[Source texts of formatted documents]
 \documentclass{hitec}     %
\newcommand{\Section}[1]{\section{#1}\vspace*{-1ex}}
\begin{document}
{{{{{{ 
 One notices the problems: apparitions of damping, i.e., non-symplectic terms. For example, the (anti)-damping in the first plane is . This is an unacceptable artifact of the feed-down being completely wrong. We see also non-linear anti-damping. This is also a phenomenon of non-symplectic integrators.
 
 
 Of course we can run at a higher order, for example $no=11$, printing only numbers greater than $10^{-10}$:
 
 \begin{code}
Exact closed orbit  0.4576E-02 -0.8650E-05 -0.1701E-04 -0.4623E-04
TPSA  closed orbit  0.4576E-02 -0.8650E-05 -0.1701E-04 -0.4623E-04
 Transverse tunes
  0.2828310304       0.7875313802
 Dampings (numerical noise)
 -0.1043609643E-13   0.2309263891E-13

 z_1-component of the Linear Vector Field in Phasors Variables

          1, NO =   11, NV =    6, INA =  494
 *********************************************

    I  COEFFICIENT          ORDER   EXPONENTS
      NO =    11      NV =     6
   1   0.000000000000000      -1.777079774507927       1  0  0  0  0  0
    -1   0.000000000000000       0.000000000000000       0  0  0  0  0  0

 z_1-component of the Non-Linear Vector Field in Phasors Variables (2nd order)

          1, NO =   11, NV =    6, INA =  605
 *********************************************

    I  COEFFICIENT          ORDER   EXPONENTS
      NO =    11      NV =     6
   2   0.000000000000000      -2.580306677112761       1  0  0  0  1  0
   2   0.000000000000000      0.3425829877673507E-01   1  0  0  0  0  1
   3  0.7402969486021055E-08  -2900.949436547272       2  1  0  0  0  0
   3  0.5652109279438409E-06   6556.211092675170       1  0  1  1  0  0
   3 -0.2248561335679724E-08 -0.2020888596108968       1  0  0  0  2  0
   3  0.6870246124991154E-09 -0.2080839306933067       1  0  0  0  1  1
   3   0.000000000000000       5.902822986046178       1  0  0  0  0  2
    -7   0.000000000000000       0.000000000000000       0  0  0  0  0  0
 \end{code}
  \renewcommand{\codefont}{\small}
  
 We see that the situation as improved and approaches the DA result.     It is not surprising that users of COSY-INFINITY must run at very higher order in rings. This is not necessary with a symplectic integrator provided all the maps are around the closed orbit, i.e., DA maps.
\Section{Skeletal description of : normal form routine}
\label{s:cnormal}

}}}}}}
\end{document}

**TASK DESCRIPTION:** Please output the complete data exactly.

**THE COMPLETED TASK:**
 \documentclass{hitec}     %
\newcommand{\Section}[1]{\section{#1}\vspace*{-1ex}}
\begin{document}
{{{{{{ 
 One notices the problems: apparitions of damping, i.e., non-symplectic terms. For example, the (anti)-damping in the first plane is . This is an unacceptable artifact of the feed-down being completely wrong. We see also non-linear anti-damping. This is also a phenomenon of non-symplectic integrators.
 
 
 Of course we can run at a higher order, for example $no=11$, printing only numbers greater than $10^{-10}$:
 
 \begin{code}
Exact closed orbit  0.4576E-02 -0.8650E-05 -0.1701E-04 -0.4623E-04
TPSA  closed orbit  0.4576E-02 -0.8650E-05 -0.1701E-04 -0.4623E-04
 Transverse tunes
  0.2828310304       0.7875313802
 Dampings (numerical noise)
 -0.1043609643E-13   0.2309263891E-13

 z_1-component of the Linear Vector Field in Phasors Variables

          1, NO =   11, NV =    6, INA =  494
 *********************************************

    I  COEFFICIENT          ORDER   EXPONENTS
      NO =    11      NV =     6
   1   0.000000000000000      -1.777079774507927       1  0  0  0  0  0
    -1   0.000000000000000       0.000000000000000       0  0  0  0  0  0

 z_1-component of the Non-Linear Vector Field in Phasors Variables (2nd order)

          1, NO =   11, NV =    6, INA =  605
 *********************************************

    I  COEFFICIENT          ORDER   EXPONENTS
      NO =    11      NV =     6
   2   0.000000000000000      -2.580306677112761       1  0  0  0  1  0
   2   0.000000000000000      0.3425829877673507E-01   1  0  0  0  0  1
   3  0.7402969486021055E-08  -2900.949436547272       2  1  0  0  0  0
   3  0.5652109279438409E-06   6556.211092675170       1  0  1  1  0  0
   3 -0.2248561335679724E-08 -0.2020888596108968       1  0  0  0  2  0
   3  0.6870246124991154E-09 -0.2080839306933067       1  0  0  0  1  1
   3   0.000000000000000       5.902822986046178       1  0  0  0  0  2
    -7   0.000000000000000       0.000000000000000       0  0  0  0  0  0
 \end{code}
  \renewcommand{\codefont}{\small}
  
 We see that the situation as improved and approaches the DA result.     It is not surprising that users of COSY-INFINITY must run at very higher order in rings. This is not necessary with a symplectic integrator provided all the maps are around the closed orbit, i.e., DA maps.
\Section{Skeletal description of : normal form routine}
\label{s:cnormal}

}}}}}}
\end{document}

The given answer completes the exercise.